◆ Exercise ◆
Report each line of the listing below that holds "鳴神千弦".

◆ Task input ◆
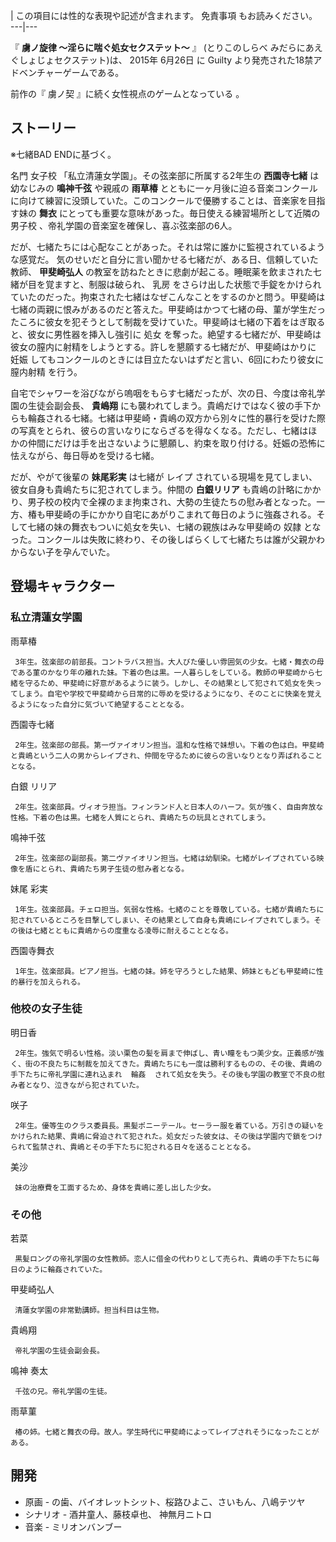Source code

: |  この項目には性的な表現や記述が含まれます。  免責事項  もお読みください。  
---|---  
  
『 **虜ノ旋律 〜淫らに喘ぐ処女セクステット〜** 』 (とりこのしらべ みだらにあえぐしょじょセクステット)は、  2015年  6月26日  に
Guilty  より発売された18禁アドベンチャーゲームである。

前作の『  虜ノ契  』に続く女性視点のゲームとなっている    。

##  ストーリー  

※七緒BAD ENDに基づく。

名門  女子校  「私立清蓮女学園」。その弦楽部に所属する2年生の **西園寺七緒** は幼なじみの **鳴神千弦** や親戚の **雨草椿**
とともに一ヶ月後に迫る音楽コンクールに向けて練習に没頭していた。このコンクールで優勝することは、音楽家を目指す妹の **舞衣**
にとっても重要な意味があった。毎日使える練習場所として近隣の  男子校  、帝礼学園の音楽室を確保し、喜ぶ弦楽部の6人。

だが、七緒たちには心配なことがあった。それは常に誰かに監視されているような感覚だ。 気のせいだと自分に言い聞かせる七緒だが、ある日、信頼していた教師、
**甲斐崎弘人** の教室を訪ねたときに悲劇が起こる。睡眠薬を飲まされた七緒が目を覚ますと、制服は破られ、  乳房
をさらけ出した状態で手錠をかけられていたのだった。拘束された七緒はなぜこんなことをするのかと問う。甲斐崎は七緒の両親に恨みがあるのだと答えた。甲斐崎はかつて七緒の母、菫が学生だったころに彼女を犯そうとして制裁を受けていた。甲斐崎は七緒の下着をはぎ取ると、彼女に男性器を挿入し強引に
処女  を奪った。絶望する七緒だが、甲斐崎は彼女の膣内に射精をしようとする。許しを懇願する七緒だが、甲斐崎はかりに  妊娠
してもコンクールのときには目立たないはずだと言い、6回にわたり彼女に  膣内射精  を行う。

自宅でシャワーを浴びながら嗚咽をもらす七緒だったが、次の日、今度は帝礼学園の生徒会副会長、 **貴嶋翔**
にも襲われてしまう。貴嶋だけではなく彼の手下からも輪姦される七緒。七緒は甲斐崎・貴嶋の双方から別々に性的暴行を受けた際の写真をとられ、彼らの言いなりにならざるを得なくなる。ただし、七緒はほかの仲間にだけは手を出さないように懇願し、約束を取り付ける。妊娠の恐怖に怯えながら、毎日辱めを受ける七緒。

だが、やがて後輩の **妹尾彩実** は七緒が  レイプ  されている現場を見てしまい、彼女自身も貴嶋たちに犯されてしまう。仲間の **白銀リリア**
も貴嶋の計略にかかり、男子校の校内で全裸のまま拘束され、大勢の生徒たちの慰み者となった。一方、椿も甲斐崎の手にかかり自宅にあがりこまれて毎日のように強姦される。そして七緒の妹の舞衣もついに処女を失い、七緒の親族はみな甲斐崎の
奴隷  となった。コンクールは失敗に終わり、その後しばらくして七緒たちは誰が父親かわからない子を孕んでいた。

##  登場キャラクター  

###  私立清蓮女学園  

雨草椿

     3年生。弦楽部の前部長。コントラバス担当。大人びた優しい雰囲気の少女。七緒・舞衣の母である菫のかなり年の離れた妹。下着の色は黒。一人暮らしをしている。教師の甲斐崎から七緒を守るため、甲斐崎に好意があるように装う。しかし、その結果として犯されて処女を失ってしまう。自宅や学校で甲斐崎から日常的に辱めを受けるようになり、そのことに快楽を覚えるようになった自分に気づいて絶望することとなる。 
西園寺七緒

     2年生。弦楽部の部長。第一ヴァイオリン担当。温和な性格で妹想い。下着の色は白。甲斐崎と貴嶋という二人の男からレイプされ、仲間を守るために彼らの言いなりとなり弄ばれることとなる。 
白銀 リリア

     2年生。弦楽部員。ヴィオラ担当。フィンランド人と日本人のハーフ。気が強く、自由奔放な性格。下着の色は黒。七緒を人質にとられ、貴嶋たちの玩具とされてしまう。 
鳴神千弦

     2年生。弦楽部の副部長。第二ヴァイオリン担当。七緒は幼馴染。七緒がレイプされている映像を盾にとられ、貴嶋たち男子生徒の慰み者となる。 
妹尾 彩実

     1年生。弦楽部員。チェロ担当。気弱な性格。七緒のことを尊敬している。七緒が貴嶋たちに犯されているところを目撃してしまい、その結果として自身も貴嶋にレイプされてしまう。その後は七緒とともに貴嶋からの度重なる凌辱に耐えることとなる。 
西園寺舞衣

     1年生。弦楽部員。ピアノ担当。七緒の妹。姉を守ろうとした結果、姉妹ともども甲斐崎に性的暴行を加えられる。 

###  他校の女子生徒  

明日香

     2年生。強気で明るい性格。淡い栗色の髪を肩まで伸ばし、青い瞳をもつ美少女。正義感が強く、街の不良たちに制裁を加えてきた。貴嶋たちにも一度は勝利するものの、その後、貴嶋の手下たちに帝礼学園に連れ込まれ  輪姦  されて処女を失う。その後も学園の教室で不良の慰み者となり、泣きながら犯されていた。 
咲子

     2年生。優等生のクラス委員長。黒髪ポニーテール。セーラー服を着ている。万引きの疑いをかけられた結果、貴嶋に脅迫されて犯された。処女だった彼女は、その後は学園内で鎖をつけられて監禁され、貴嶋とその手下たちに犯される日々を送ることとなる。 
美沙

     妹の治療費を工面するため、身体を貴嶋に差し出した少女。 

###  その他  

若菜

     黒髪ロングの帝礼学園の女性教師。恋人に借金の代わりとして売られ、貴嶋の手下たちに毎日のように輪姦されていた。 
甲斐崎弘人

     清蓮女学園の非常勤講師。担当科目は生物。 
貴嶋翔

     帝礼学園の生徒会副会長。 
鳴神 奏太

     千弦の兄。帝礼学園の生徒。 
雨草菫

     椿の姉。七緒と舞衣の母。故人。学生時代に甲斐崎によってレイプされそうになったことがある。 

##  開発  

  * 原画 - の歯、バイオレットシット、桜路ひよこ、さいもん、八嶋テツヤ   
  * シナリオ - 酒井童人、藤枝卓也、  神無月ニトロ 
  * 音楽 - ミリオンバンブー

◆ Task response ◆
名門  女子校  「私立清蓮女学園」。その弦楽部に所属する2年生の **西園寺七緒** は幼なじみの **鳴神千弦** や親戚の **雨草椿**
鳴神千弦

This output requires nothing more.